クリーニングの際に出血や痛みを感じるとき
①歯茎に炎症がある場合
例えば、歯肉炎や歯周炎が発症している場合、歯茎に膿や血液が蓄積されて炎症を起こします。この様な腫れをお持ちの方は、歯のクリーニング時に血が出やすくなります。
②歯茎の位置が下がっている場合
少しずつ歯茎が下がり、歯根付近の歯が見えている状態の場合、しみるような痛みを感じるケースがあります。歯根の周辺は、神経に痛みが伝達しやすいからです。歯茎の下がりは、加齢などが原因とも言われています。
③冷却水によってしみる場合
歯石を取り除く器具として、超音波スケーラーを使用するケースでは、強烈な痛みが発生する場合もあります。超音波スケーラーは、器具の先端が速く振動することで、形成された歯石を取り除く器具ですが、その振動や器具を冷やす冷却水が、しみるような痛みを発生させる場合があります。
④歯と歯茎の隙間に歯石がある場合
プラークがミネラル分や血液などと交わることで、歯の表層に石のように強く蓄積してしまうのが歯石です。その為、セルフケアでプラークを取り除きにくい箇所には、歯石が蓄積やすく、歯の隙間や歯と歯茎の隙間などに歯石が形成されます。
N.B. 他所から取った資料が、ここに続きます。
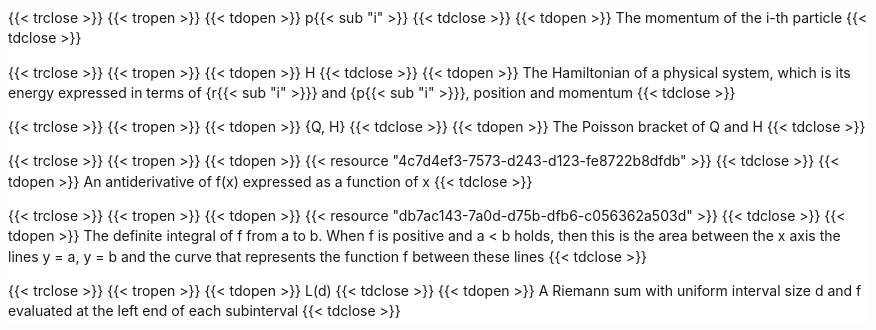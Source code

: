 {{< trclose >}}
{{< tropen >}}
{{< tdopen >}}
p{{< sub "i" >}}
{{< tdclose >}}
{{< tdopen >}}
The momentum of the i-th particle
{{< tdclose >}}

{{< trclose >}}
{{< tropen >}}
{{< tdopen >}}
H
{{< tdclose >}}
{{< tdopen >}}
The Hamiltonian of a physical system, which is its energy expressed in terms of {r{{< sub "i" >}}} and {p{{< sub "i" >}}}, position and momentum
{{< tdclose >}}

{{< trclose >}}
{{< tropen >}}
{{< tdopen >}}
{Q, H}
{{< tdclose >}}
{{< tdopen >}}
The Poisson bracket of Q and H
{{< tdclose >}}

{{< trclose >}}
{{< tropen >}}
{{< tdopen >}}
{{< resource "4c7d4ef3-7573-d243-d123-fe8722b8dfdb" >}}
{{< tdclose >}}
{{< tdopen >}}
An antiderivative of f(x) expressed as a function of x
{{< tdclose >}}

{{< trclose >}}
{{< tropen >}}
{{< tdopen >}}
{{< resource "db7ac143-7a0d-d75b-dfb6-c056362a503d" >}}
{{< tdclose >}}
{{< tdopen >}}
The definite integral of f from a to b. When f is positive and a \< b holds, then this is the area between the x axis the lines y = a, y = b and the curve that represents the function f between these lines
{{< tdclose >}}

{{< trclose >}}
{{< tropen >}}
{{< tdopen >}}
L(d)
{{< tdclose >}}
{{< tdopen >}}
A Riemann sum with uniform interval size d and f evaluated at the left end of each subinterval
{{< tdclose >}}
特に、歯と歯茎の隙間が深くなって、その奥に歯石が形成された場合は、取り除く際に出血や痛みを感じることもあります。
⑤口内ケアを怠っていた場合
プラークが固まり、歯石となってから長期間ケアを怠っていた場合には、それを除去する際に、エナメル質の表面を取り除くこともあります。傷付いたエナメル質は、身体の治癒機能によってミネラル分が再生され、数日程度で元通りになりますが、その間、しみるような感覚が生じることがあります。
なぜ歯茎から出血するのだろうか
歯周病による出血が一番多い
歯周病は、口内に悪影響を及ぼす細菌が増えることで発生されます。細菌が歯茎に入ると、細菌に抵抗する為に血液が集中し、血液内の白血球の働きにより、細菌を取り除こうとします。初期の歯周病では、この様な身体の防御反応が、歯茎の腫れや出血を発生させることになります。歯周病が進むと、この様な症状が軽減しますが、自覚がない状態で進むのが、歯周病の恐ろしいところです。最初に出た出血を見過ごさず、早めに歯科医院で診てもらいましょう。
歯磨きを力強く行っている場合
歯を強くブラッシングすることによって、歯茎にダメージを与えて出血を引き起こしている場合もあります。歯肉炎でない方の場合でも、歯茎から血が出る場合には、日々の強すぎる歯磨きで、歯茎にダメージを与えているケースもあります。
タバコを吸っている方
タバコのニコチンには、血管を縮ます働きがあります。歯茎の血行が悪化し、うっ血を引き起こしやすくなり、歯茎が炎症して血が出やすくなります。
ホルモンバランスが崩れている場合
女性の場合はホルモンバランスが崩れることで、歯茎の出血を発生させるケースもあります。更年期障害や妊娠などで、ホルモンバランスが崩れると、歯茎へ血が回りやすくなり、血が出やすくなります。
口が乾きやすい方の場合
歯周病にも発展する症状がドライマウスです。ドライマウスとは唾液の分泌量が減少し、口内が乾燥しやすくなるものです。唾液は、常に口内を洗い流す働きがあり、歯を守るタンパク質の層を作り上げて、歯の再石灰化に関わる重要な働きがあります。唾液の分泌量が減る関係で、歯質が弱くなり、細菌が増えやすくなって、歯肉炎による出血に至ります。
歯の噛み合わせが悪い場合
歯ぎしりの習慣があったり、噛み合わせが良くない場合、歯の一部に大きな力が発生し、歯茎にも大きなダメージが発生します。歯を動かす力が継続的にかかることで、歯茎に炎症が起こり血が出る場合があります。